Maple Vanilla Sweet Potatoes in Mini Pumpkins
Prep time
Cook time
Total time
Swirls of maple sweetened whipped sweet potatoes in baked mini pumpkins
Recipe type: Side
Serves: 6
  • 6 mini pumpkins
  • Filling:
  • 2 lbs. sweet potatoes
  • 2 T. butter
  • 4 oz. reduced fat cream cheese
  • 2 eggs
  • 4 tsp. pure maple syrup
  • 1 tsp. vanilla
  • 2 T. finely chopped pecans (optional)
  • Warm pure maple syrup (optional)
  1. Cut the tops of the pumpkins off, one quarter to one third of the way down. Use a teaspoon to remove the seeds and fiber, and to widen the opening. Leave ⅜"-1/2" of flesh around the edges. Rinse out and place on baking sheet. Bake at 350 degrees for 20-25 minutes, until pumpkins are just starting to soften. Remove from oven.
  2. Peel sweet potatoes. Cut into 1-1/2" chunks. Cover with water in a pot and boil until tender. Drain well. Mash well with butter, until extremely smooth.

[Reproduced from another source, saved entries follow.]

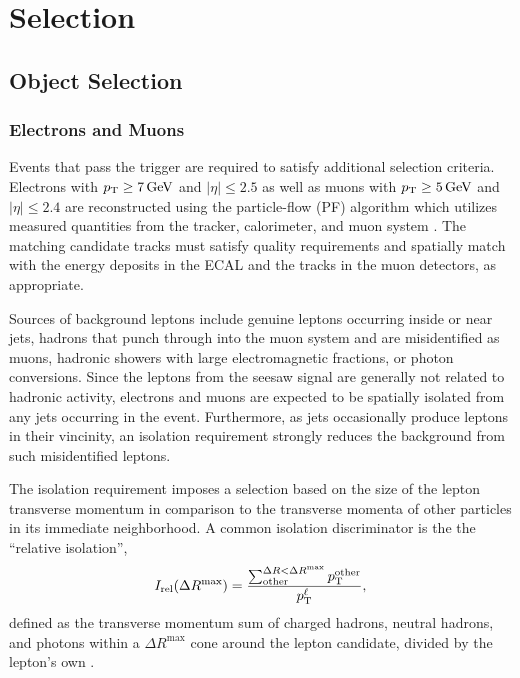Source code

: \chapter{Selection}
\label{chap:Selection}

\section{Object Selection}
\label{sec:Selection/Object}

\subsection{Electrons and Muons}
Events that pass the trigger are required to satisfy additional selection criteria. Electrons with $p_{\mathrm{T}} \geq 7\,\text{Ge\hspace{-.08em}V}$ and $|\eta| \leq 2.5$ as well as muons with $p_{\mathrm{T}} \geq 5\,\text{Ge\hspace{-.08em}V}$ and $|\eta| \leq 2.4$ are reconstructed using the particle-flow (PF) algorithm which utilizes measured quantities from the tracker, calorimeter, and muon system \cite{CMS-PAS-PFT-09-001}. The matching candidate tracks must satisfy quality requirements and spatially match with the energy deposits in the ECAL and the tracks in the muon detectors, as appropriate.

Sources of background leptons include genuine leptons occurring inside or near jets, hadrons that punch through into the muon system and are misidentified as muons, hadronic showers with large electromagnetic fractions, or photon conversions. Since the leptons from the seesaw signal are generally not related to hadronic activity, electrons and muons are expected to be spatially isolated from any jets occurring in the event. Furthermore, as jets occasionally produce leptons in their vincinity, an isolation requirement strongly reduces the background from such misidentified leptons.

The isolation requirement imposes a selection based on the size of the lepton transverse momentum in comparison to the transverse momenta of other particles in its immediate neighborhood. A common isolation discriminator is the the ``relative isolation'',
\begin{equation}
	I_\text{rel}(\Delta R^\textrm{max}) = \frac{\sum_\text{other}^{\Delta R < \Delta R^\textrm{max}} p_{\mathrm{T}}^\text{other}}{p_{\mathrm{T}}^\ell},
\end{equation}
defined as the transverse momentum sum of charged hadrons, neutral hadrons, and photons within a $\Delta R^\textrm{max}$ cone around the lepton candidate, divided by the lepton's own \pt.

  3. In a standing mixer, mix together cream cheese, eggs, maple syrup and vanilla on medium until blended. Increase speed to high for 1 minute. Turn off mixer and add mashed sweet potatoes. Mix on medium for 30 seconds, no more or mixture may be heavy and gummy later. The filling will look lighter in color, and fluffier.
  4. Put some filling in a pastry bag that has a large star tip inserted. Pipe filling into pumpkin shells. Repeat with the remaining filling and pumpkin shells. Sprinkle and lightly press in 1 tsp. chopped pecans onto the top of each pumpkin if desired.
  5. Bake at 350 degrees for approximately 20 minutes, until filling is heated through. Serve with warm maple syrup on the side if desired.